Святые покровители ваших детей
Шрифт:
А вы что скажете?
– Я сыну просто сказала: «Саша, ты знаешь, что я утром и вечером читаю молитвы, хочешь, тоже читай. Давай, первое время ты со мной будешь просто стоять». Но он был еще маленький. И я брала самые простейшие молитвы – «Отче наш», «Богородице Дево», из вечерних конечные – «В руки Твои предаю дух мой». Сначала стоял просто слушал, потом стал со мной повторять. Ему было трудно воспринимать на славянском, но потихоньку выучил «Отче наш». Но он обычно говорит: «Мама, давай вместе». Первое время он только со мной и даже читал при мне. А потом, когда я смотрю, это вошло в него, даже если я утром не успеваю, я ему говорю: «Саша, ты без меня прочитай «Отче наш». И вообще, говорю, не обязательно, но лучше, когда ты утром или вечером встаешь, лучше стать перед образом, собраться, что ты предстал перед Богом, и отдать Ему все, что у тебя внутри. А если у тебя что-то другое, ты не можешь, скажем, в этот момент стоять перед образом, то просто в душе помолиться. Потом и в течение дня можно вспоминать о молитве, просто «Господи, помилуй» сказать. А потом – я вечером встала на молитву, он один раз пришел:
– Насильно лучше ничего не внедрять, потому что оно потом уходит. А даже если он не все понимает – ему хватает того, что он понимает, – потому что мы тоже не все понимаем. Мы не можем хвастаться, что когда мы говорим: «Отче наш», нам все понятно. То есть слова понятны, но глубины в них больше, чем мы можем воспринять.
Вопрос внимания при молитве: иногда читаешь по книге и мысли не собрать. Не то что вовсе о постороннем думаешь, но в душе другое хочется сказать Богу, не по книжке…
Знаете, иногда начинаешь молиться или думать о Боге, и вдруг тебя куда-то уносит. И это может быть важнее, чем на четвереньках ползти дальше: это значит, что ты куда-то ушел, не от Бога, а в какие-то глубины свои. Мне кажется, что это очень важно.
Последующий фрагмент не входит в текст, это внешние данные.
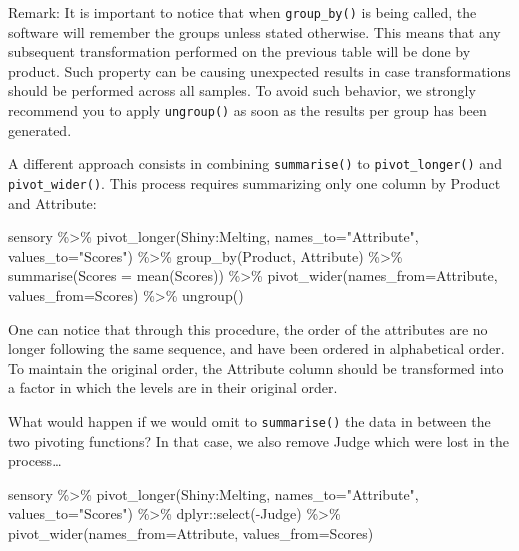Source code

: \documentclass[
]{book}
\newenvironment{Shaded}{\begin{snugshade}}{\end{snugshade}}
\newcommand{\AttributeTok}[1]{\textcolor[rgb]{0.77,0.63,0.00}{#1}}
\newcommand{\FunctionTok}[1]{\textcolor[rgb]{0.00,0.00,0.00}{#1}}
\newcommand{\NormalTok}[1]{#1}
\newcommand{\SpecialCharTok}[1]{\textcolor[rgb]{0.00,0.00,0.00}{#1}}
\newcommand{\StringTok}[1]{\textcolor[rgb]{0.31,0.60,0.02}{#1}}
\begin{document}
Remark: It is important to notice that when \texttt{group\_by()} is being called, the software will remember the groups unless stated otherwise. This means that any subsequent transformation performed on the previous table will be done by product. Such property can be causing unexpected results in case transformations should be performed across all samples. To avoid such behavior, we strongly recommend you to apply \texttt{ungroup()} as soon as the results per group has been generated.

A different approach consists in combining \texttt{summarise()} to \texttt{pivot\_longer()} and \texttt{pivot\_wider()}. This process requires summarizing only one column by Product and Attribute:

\begin{Shaded}
\begin{Highlighting}[]
\NormalTok{sensory }\SpecialCharTok{\%\textgreater{}\%} 
  \FunctionTok{pivot\_longer}\NormalTok{(Shiny}\SpecialCharTok{:}\NormalTok{Melting, }\AttributeTok{names\_to=}\StringTok{"Attribute"}\NormalTok{, }\AttributeTok{values\_to=}\StringTok{"Scores"}\NormalTok{) }\SpecialCharTok{\%\textgreater{}\%} 
  \FunctionTok{group\_by}\NormalTok{(Product, Attribute) }\SpecialCharTok{\%\textgreater{}\%} 
  \FunctionTok{summarise}\NormalTok{(}\AttributeTok{Scores =} \FunctionTok{mean}\NormalTok{(Scores)) }\SpecialCharTok{\%\textgreater{}\%} 
  \FunctionTok{pivot\_wider}\NormalTok{(}\AttributeTok{names\_from=}\NormalTok{Attribute, }\AttributeTok{values\_from=}\NormalTok{Scores) }\SpecialCharTok{\%\textgreater{}\%} 
  \FunctionTok{ungroup}\NormalTok{()}
\end{Highlighting}
\end{Shaded}

One can notice that through this procedure, the order of the attributes are no longer following the same sequence, and have been ordered in alphabetical order. To maintain the original order, the Attribute column should be transformed into a factor in which the levels are in their original order.

What would happen if we would omit to \texttt{summarise()} the data in between the two pivoting functions? In that case, we also remove Judge which were lost in the process\ldots{}

\begin{Shaded}
\begin{Highlighting}[]
\NormalTok{sensory }\SpecialCharTok{\%\textgreater{}\%} 
  \FunctionTok{pivot\_longer}\NormalTok{(Shiny}\SpecialCharTok{:}\NormalTok{Melting, }\AttributeTok{names\_to=}\StringTok{"Attribute"}\NormalTok{, }\AttributeTok{values\_to=}\StringTok{"Scores"}\NormalTok{) }\SpecialCharTok{\%\textgreater{}\%} 
\NormalTok{  dplyr}\SpecialCharTok{::}\FunctionTok{select}\NormalTok{(}\SpecialCharTok{{-}}\NormalTok{Judge) }\SpecialCharTok{\%\textgreater{}\%} 
  \FunctionTok{pivot\_wider}\NormalTok{(}\AttributeTok{names\_from=}\NormalTok{Attribute, }\AttributeTok{values\_from=}\NormalTok{Scores)}
\end{Highlighting}
\end{Shaded}
\end{document}
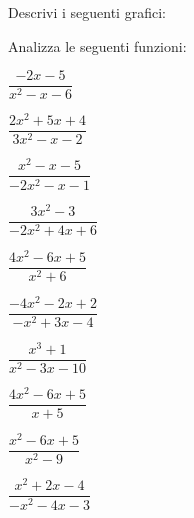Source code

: \begin{esercizio}\label{ese:03.1}
Descrivi i seguenti grafici:

\begin{multicols}{2}
 \begin{enumeratea}
  \item \grafesea
  \item \grafeseb 
  \item \grafesec
  \item \grafesed 
  \item \grafesee
  \item \grafesef
  \item \grafeseg
  \item \grafeseh
  \item \grafesei
  \item \grafesej
 \end{enumeratea}
\end{multicols}
\end{esercizio}

\begin{esercizio}\label{ese:03.1}
Analizza le seguenti funzioni:
\begin{multicols}{2}
 \begin{enumeratea}
  \item \(\dfrac{-2x-5}{x^2-x-6}\)
  \item \(\dfrac{2x^2+5x+4}{3x^2-x-2}\) 
  \item \(\dfrac{x^2-x-5}{-2x^2-x-1}\) 
  \item \(\dfrac{3x^2 -3}{-2x^2 +4x +6}\) 
  \item \(\dfrac{4x^2 -6x +5}{x^2 +6}\) 
  \item \(\dfrac{-4x^2-2x+2}{-x^2+3x-4}\) 
  \item \(\dfrac{x^3 +1}{x^2 -3x -10}\) 
  \item \(\dfrac{4x^2 -6x +5}{x +5}\) 
  \item \(\dfrac{x^2 -6x +5}{x^2 -9}\) 
  \item \(\dfrac{x^2+2x-4}{-x^2-4x-3}\) 
 \end{enumeratea}
\end{multicols}
\end{esercizio}

\begin{comment}
 
\begin{esercizio}
\label{ese:}
\end{esercizio}

\end{comment}
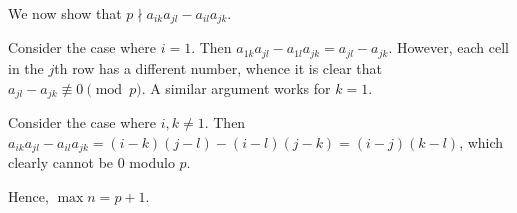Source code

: \begin{solution*}
    We now show that $p \nmid a_{ik}a_{jl} - a_{il}a_{jk}$.

     Consider the case where $i = 1$. Then $a_{1k}a_{jl} - a_{1l}a_{jk} = a_{jl} - a_{jk}$. However, each cell in the $j$th row has a different number, whence it is clear that $a_{jl} - a_{jk} \not\equiv 0 \pmod{p}$. A similar argument works for $k=1$.

     Consider the case where $i, k \neq 1$. Then $a_{ik}a_{jl} - a_{il}a_{jk} = (i-k)(j-l) - (i-l)(j-k) = (i-j)(k-l)$, which clearly cannot be 0 modulo $p$.

    Hence, $\max n = p + 1$.
\end{solution*}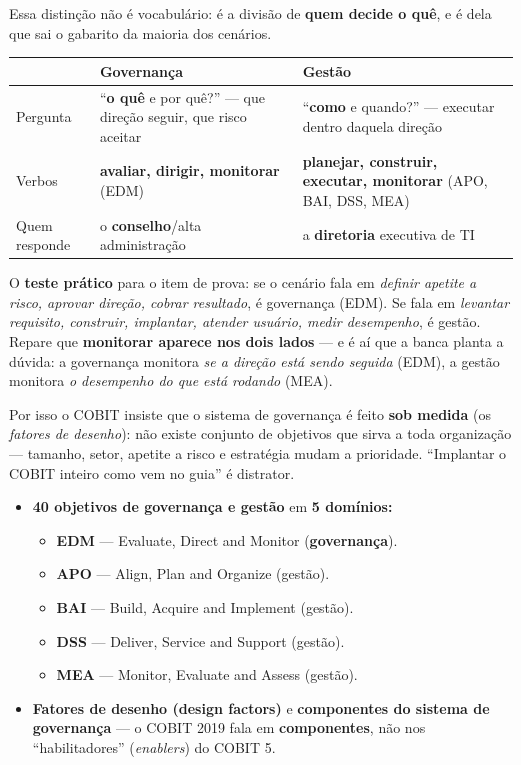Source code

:\begin{conceito}
Essa distinção não é vocabulário: é a divisão de \textbf{quem decide o quê},
e é dela que sai o gabarito da maioria dos cenários.

\begin{center}
\begin{tabular}{@{}p{2.4cm}p{4.3cm}p{4.6cm}@{}}
\toprule
& \textbf{Governança} & \textbf{Gestão} \\
\midrule
Pergunta & ``\textbf{o quê} e por quê?'' --- que direção seguir, que risco
aceitar & ``\textbf{como} e quando?'' --- executar dentro daquela direção \\
Verbos & \textbf{avaliar, dirigir, monitorar} (EDM) & \textbf{planejar,
construir, executar, monitorar} (APO, BAI, DSS, MEA) \\
Quem responde & o \textbf{conselho}/alta administração & a \textbf{diretoria}
executiva de TI \\
\bottomrule
\end{tabular}
\end{center}

O \textbf{teste prático} para o item de prova: se o cenário fala em
\emph{definir apetite a risco, aprovar direção, cobrar resultado}, é
governança (EDM). Se fala em \emph{levantar requisito, construir, implantar,
atender usuário, medir desempenho}, é gestão. Repare que \textbf{monitorar
aparece nos dois lados} --- e é aí que a banca planta a dúvida: a governança
monitora \emph{se a direção está sendo seguida} (EDM), a gestão monitora
\emph{o desempenho do que está rodando} (MEA).

Por isso o COBIT insiste que o sistema de governança é feito \textbf{sob
medida} (os \emph{fatores de desenho}): não existe conjunto de objetivos que
sirva a toda organização --- tamanho, setor, apetite a risco e estratégia
mudam a prioridade. ``Implantar o COBIT inteiro como vem no guia'' é distrator.
\end{conceito}

\begin{itemize}
\item \textbf{40 objetivos de governança e gestão} em \textbf{5 domínios:}
\begin{itemize}
\item \textbf{EDM} --- Evaluate, Direct and Monitor (\textbf{governança}).
\item \textbf{APO} --- Align, Plan and Organize (gestão).
\item \textbf{BAI} --- Build, Acquire and Implement (gestão).
\item \textbf{DSS} --- Deliver, Service and Support (gestão).
\item \textbf{MEA} --- Monitor, Evaluate and Assess (gestão).
\end{itemize}
\item \textbf{Fatores de desenho (design factors)} e \textbf{componentes do
sistema de governança} --- o COBIT 2019 fala em \textbf{componentes}, não nos
``habilitadores'' (\emph{enablers}) do COBIT 5.
\end{itemize}

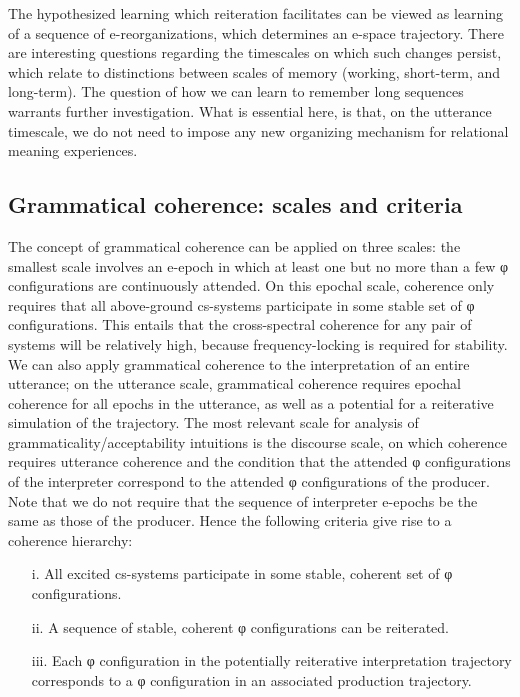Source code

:   The hypothesized learning which reiteration facilitates can be viewed as learning of a sequence of e-reorganizations, which determines an e-space trajectory. There are interesting questions regarding the timescales on which such changes persist, which relate to distinctions between scales of memory (working, short-term, and long-term). The question of how we can learn to remember long sequences warrants further investigation. What is essential here, is that, on the utterance timescale, we do not need to impose any new organizing mechanism for relational meaning experiences. 

\subsection{Grammatical coherence: scales and criteria}

The concept of grammatical coherence can be applied on three scales: the smallest scale involves an e-epoch in which at least one but no more than a few φ configurations are continuously attended. On this epochal scale, coherence only requires that all above-ground cs-systems participate in some stable set of φ configurations. This entails that the cross-spectral coherence for any pair of systems will be relatively high, because frequency-locking is required for stability. We can also apply grammatical coherence to the interpretation of an entire utterance; on the utterance scale, grammatical coherence requires epochal coherence for all epochs in the utterance, as well as a potential for a reiterative simulation of the trajectory. The most relevant scale for analysis of grammaticality/acceptability intuitions is the discourse scale, on which coherence requires utterance coherence and the condition that the attended φ configurations of the interpreter correspond to the attended φ configurations of the producer. Note that we do not require that the sequence of interpreter e-epochs be the same as those of the producer. Hence the following criteria give rise to a coherence hierarchy:

\begin{itemize}
\item[i.] 
All excited cs-systems participate in some stable, coherent set of φ configurations.
\item[ii.] 
A sequence of stable, coherent φ configurations can be reiterated.
\item[iii.] 
Each φ configuration in the potentially reiterative interpretation trajectory corresponds to a φ configuration in an associated production trajectory.
\end{itemize}

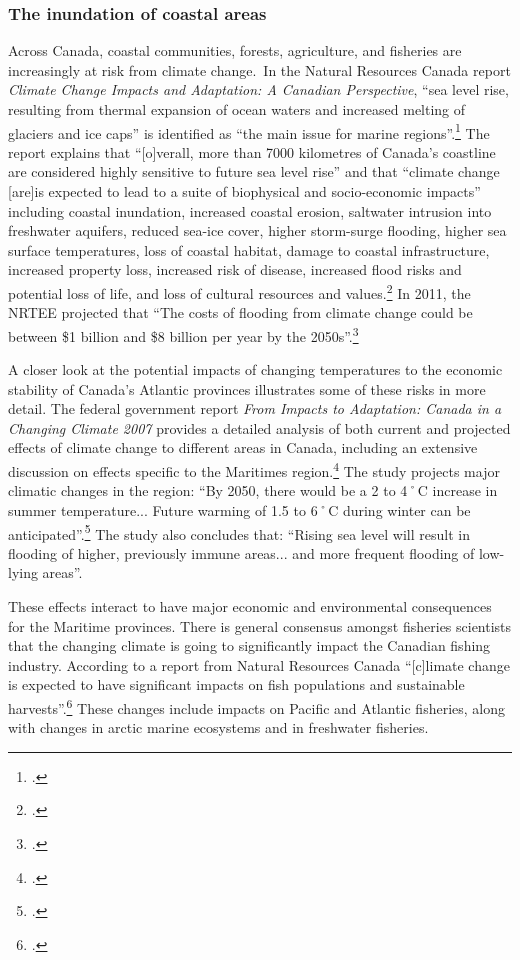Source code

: 	\subsubsection{The inundation of coastal areas}
	
	
	
Across Canada, coastal communities, forests, agriculture, and fisheries are increasingly at risk from climate change.\
In the Natural Resources Canada report \emph{Climate Change Impacts and Adaptation: A Canadian Perspective}, ``sea level rise, resulting from thermal expansion of ocean waters and increased melting of glaciers and ice caps'' is identified as ``the main issue for marine regions''.\footcite[][p. xvi]{Lemmen2010}
The report explains that ``[o]verall, more than 7000 kilometres of Canada's coastline are considered highly sensitive to future sea level rise'' and that ``climate change [are]is expected to lead to a suite of biophysical and socio-economic impacts'' including coastal inundation, increased coastal erosion, saltwater intrusion into freshwater aquifers, reduced sea-ice cover, higher storm-surge flooding, higher sea surface temperatures, loss of coastal habitat, damage to coastal infrastructure, increased property loss, increased risk of disease, increased flood risks and potential loss of life, and loss of cultural resources and values.\footcite[][p. xvii]{Lemmen2010}
In 2011, the NRTEE projected that ``The costs of flooding from climate change could be between \$1 billion and \$8 billion per year by the 2050s''.\footcite[][p.16]{NRTEEPrice}


A closer look at the potential impacts of changing temperatures to the economic stability of Canada's Atlantic provinces illustrates some of these risks in more detail. 
The federal government report \emph{From Impacts to Adaptation: Canada in a Changing Climate 2007} provides a detailed analysis of both current and projected effects of climate change to different areas in Canada, including an extensive discussion on effects specific to the Maritimes region.\footcite[][]{ImpToAda}
The study projects major climatic changes in the region: ``By 2050, there would be a 2 to 4˚C increase in summer temperature... Future warming of 1.5 to 6˚C during winter can be anticipated''.\footcite[][p.131]{ImpToAda}
The study also concludes that: ``Rising sea level will result in flooding of higher, previously immune areas... and more frequent flooding of low-lying areas''.


These effects interact to have major economic and environmental consequences for the Maritime provinces.  
There is general consensus amongst fisheries scientists that the changing climate is going to significantly impact the Canadian fishing industry.
According to a report from Natural Resources Canada ``[c]limate change is expected to have significant impacts on fish populations and sustainable harvests''.\footcite[][p. xv]{NRCANImpactsAdapt}
These changes include impacts on Pacific and Atlantic fisheries, along with changes in arctic marine ecosystems and in freshwater fisheries.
И потом очень важно научиться быть в присутствии Божием. Искусственно этого не сделаешь, то есть нельзя просто сказать: вот я сейчас нахожусь перед Богом. Это воспринять нутром не всегда легко, но с детьми одно можно сделать. Я помню одну преподавательницу в Париже, которая занималась маленькими детьми. Она их хотела научить тому, что молчание и тишина – это не пустота. И когда они разыгрывались в классе, она вдруг хлопала в ладоши: «Тсс! Слушайте тишину». – И все дети останавливались, и они это воспринимали, потому что до того был шум, и вдруг тишина настала, и они воспринимали эту тишину как что-то реальное, не то что «отсутствие шума»: нет, среди шума есть тишина, она где-то кроется в нем. И я думаю, что, если суметь ребенку дать воспринять, что можно войти в тишину или можно ее воспринять, «услышать» каким-то образом, это тоже для него может играть роль. Потому что Божие присутствие, в конце концов, и среди шума можно воспринять, если ты умеешь добраться до той тишины, которую шум не может заглушить, которая там есть все равно. Когда мы говорим «Христос посреди нас», – Он есть. Мы можем Его не слышать, не замечать, потому что мы сами в буре, что ли. А в середине… Вы помните рассказ о том, как ученики Христовы отчалили от одного берега Генисаретского моря и поплыли на другую сторону, и вдруг началась буря, волнение вод, и вдруг они увидели Христа, идущего посреди этой бури. Мне всегда представляется, что Христос был в том месте этой бури, где встречались все ветры, все силы бури, и Он стоял как знак равновесия. И если бы Петр не вспомнил о себе самом и о том, что он может потонуть, и дошел бы до Христа, он вдруг заметил бы, что в середине бури совершенная тишина. Точка, где все силы встречаются, и уже движения нет, потому что они встретились.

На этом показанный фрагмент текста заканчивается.